*** RECORDS FOR PROCESSING ***

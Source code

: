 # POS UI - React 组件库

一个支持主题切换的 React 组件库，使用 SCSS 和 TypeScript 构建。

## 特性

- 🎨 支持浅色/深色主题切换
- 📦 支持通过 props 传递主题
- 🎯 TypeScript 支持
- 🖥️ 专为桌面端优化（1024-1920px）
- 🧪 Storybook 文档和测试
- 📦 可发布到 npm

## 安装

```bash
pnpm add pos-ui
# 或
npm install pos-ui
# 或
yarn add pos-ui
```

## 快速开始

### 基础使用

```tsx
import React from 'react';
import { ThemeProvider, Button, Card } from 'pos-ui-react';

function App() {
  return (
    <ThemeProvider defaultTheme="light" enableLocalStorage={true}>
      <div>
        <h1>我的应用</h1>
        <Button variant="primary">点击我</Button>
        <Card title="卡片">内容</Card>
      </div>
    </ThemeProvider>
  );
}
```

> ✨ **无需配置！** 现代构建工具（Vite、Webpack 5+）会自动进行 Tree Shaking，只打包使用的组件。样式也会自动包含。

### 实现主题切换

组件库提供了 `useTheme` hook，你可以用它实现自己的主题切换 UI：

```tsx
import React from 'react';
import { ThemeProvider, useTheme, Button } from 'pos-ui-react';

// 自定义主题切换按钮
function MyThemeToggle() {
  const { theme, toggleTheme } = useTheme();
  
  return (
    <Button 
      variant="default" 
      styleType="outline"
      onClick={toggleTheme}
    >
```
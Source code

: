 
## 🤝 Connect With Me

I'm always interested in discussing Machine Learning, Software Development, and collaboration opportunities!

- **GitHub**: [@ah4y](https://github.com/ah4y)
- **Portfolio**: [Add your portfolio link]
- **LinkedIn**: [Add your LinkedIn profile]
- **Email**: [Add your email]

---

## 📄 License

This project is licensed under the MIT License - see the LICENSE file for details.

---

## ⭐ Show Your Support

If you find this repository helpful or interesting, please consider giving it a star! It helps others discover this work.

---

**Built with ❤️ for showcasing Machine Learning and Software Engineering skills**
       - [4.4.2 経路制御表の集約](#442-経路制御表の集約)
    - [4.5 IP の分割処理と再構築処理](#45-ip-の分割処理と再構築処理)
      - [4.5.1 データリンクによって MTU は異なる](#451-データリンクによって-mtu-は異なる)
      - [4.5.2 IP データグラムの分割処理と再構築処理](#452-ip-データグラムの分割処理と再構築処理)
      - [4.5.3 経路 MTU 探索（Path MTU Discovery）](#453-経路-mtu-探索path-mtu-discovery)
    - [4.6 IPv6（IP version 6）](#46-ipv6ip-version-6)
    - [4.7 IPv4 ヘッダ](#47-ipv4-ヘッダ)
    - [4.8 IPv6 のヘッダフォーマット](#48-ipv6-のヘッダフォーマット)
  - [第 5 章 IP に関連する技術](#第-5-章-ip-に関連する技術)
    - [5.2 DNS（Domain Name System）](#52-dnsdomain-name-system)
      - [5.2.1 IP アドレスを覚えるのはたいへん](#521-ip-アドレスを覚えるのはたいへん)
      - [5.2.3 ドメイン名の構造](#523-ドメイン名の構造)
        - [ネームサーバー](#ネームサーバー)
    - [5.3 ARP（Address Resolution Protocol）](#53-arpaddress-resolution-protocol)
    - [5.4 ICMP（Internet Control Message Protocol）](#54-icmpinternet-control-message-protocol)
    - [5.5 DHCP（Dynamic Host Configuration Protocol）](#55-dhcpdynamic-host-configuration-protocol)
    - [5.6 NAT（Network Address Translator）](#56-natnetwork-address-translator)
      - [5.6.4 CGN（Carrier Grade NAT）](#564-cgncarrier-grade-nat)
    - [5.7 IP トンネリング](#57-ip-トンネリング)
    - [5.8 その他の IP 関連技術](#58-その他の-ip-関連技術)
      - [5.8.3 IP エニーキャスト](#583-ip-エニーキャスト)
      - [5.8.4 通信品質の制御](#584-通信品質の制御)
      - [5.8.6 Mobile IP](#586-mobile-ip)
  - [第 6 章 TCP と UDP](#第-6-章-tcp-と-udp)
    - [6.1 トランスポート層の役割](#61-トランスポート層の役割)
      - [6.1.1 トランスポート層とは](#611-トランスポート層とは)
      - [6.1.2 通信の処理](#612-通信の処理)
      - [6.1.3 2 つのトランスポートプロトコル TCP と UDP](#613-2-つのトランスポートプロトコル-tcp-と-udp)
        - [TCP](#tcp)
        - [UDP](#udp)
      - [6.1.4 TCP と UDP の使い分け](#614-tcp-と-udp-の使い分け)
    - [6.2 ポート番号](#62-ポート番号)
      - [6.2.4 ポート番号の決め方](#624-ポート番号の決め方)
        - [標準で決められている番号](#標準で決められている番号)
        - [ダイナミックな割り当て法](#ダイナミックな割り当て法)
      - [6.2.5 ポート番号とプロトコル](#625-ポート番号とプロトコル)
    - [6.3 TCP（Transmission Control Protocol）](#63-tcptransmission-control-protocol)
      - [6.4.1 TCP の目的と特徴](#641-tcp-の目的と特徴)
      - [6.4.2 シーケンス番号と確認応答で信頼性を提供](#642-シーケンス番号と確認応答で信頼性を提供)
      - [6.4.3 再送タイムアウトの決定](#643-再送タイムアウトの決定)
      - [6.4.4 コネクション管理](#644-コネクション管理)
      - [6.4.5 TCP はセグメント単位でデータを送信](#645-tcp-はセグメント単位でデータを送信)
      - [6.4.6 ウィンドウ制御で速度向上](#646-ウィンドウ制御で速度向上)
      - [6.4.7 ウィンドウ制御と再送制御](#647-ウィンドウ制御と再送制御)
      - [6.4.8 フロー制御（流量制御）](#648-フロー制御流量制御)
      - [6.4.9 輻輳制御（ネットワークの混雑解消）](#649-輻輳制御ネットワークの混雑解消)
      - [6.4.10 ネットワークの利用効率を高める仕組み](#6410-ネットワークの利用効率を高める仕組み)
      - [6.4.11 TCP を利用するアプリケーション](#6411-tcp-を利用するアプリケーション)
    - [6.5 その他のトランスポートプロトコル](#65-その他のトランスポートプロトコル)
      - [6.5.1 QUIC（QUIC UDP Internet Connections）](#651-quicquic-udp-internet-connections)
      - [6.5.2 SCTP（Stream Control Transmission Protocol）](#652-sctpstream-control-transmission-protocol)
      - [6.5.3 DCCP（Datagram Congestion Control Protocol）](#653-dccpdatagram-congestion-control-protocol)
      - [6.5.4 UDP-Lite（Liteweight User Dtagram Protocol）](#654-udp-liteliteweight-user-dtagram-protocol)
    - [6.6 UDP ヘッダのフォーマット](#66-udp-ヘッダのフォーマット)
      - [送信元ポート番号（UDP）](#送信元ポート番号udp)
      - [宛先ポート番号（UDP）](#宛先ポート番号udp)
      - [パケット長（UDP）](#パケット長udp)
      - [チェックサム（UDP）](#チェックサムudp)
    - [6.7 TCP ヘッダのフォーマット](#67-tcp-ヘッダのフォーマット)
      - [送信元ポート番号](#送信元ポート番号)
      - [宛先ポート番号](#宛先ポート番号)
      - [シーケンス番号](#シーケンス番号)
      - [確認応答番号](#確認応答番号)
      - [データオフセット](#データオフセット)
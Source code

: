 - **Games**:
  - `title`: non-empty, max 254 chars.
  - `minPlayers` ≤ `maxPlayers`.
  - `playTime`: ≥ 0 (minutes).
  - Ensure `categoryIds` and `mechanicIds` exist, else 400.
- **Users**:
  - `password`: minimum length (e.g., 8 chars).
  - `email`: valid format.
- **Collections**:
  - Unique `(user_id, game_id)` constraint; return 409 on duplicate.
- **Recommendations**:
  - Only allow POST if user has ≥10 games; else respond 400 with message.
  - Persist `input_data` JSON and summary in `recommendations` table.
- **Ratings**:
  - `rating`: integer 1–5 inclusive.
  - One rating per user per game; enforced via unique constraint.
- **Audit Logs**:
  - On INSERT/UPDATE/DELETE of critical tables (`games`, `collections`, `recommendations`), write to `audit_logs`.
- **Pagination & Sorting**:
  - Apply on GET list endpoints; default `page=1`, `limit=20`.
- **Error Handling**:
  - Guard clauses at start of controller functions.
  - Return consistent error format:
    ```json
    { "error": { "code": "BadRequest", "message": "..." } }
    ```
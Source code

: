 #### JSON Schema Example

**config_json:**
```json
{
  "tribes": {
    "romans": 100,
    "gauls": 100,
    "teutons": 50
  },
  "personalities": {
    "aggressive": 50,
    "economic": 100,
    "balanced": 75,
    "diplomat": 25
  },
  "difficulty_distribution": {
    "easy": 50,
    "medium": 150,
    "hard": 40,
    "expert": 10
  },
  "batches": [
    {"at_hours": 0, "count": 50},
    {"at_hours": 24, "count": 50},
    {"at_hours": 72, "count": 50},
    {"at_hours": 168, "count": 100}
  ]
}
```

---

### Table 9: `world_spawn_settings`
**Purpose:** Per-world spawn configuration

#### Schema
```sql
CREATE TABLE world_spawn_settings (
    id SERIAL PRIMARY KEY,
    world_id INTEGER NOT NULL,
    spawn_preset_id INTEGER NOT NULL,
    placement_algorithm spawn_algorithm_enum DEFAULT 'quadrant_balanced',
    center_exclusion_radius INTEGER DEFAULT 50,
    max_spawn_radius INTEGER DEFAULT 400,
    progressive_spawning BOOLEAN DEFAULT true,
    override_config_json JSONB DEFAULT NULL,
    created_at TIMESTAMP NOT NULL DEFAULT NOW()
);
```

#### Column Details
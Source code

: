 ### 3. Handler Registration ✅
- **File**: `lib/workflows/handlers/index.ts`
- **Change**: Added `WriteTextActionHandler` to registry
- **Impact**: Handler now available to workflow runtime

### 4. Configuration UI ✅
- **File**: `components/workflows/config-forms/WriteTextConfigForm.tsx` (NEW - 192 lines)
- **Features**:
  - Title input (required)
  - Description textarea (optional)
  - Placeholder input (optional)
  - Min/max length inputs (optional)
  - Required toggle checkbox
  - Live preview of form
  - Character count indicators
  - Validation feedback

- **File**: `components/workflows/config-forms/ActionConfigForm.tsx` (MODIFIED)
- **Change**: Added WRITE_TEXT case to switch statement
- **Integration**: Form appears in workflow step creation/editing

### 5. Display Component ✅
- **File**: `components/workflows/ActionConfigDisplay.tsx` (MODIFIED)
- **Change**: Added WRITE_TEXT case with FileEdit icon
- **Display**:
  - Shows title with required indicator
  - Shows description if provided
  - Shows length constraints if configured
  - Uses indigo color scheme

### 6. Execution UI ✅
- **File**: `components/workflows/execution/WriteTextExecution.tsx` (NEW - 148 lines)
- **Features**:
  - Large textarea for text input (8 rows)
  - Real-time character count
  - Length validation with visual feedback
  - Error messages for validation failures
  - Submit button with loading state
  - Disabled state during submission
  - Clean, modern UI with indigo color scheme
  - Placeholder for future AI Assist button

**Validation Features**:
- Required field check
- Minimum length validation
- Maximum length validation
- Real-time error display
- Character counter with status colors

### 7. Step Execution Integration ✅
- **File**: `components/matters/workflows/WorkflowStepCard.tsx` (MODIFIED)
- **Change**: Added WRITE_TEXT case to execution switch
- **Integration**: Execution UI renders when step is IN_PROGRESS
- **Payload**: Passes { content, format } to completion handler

*** End of RECORDS FOR PROCESSING ***

Every line of the listing above that includes "lines" should be copied out.

YOUR SOLUTION
- **File**: `components/workflows/config-forms/WriteTextConfigForm.tsx` (NEW - 192 lines)
- **File**: `components/workflows/execution/WriteTextExecution.tsx` (NEW - 148 lines)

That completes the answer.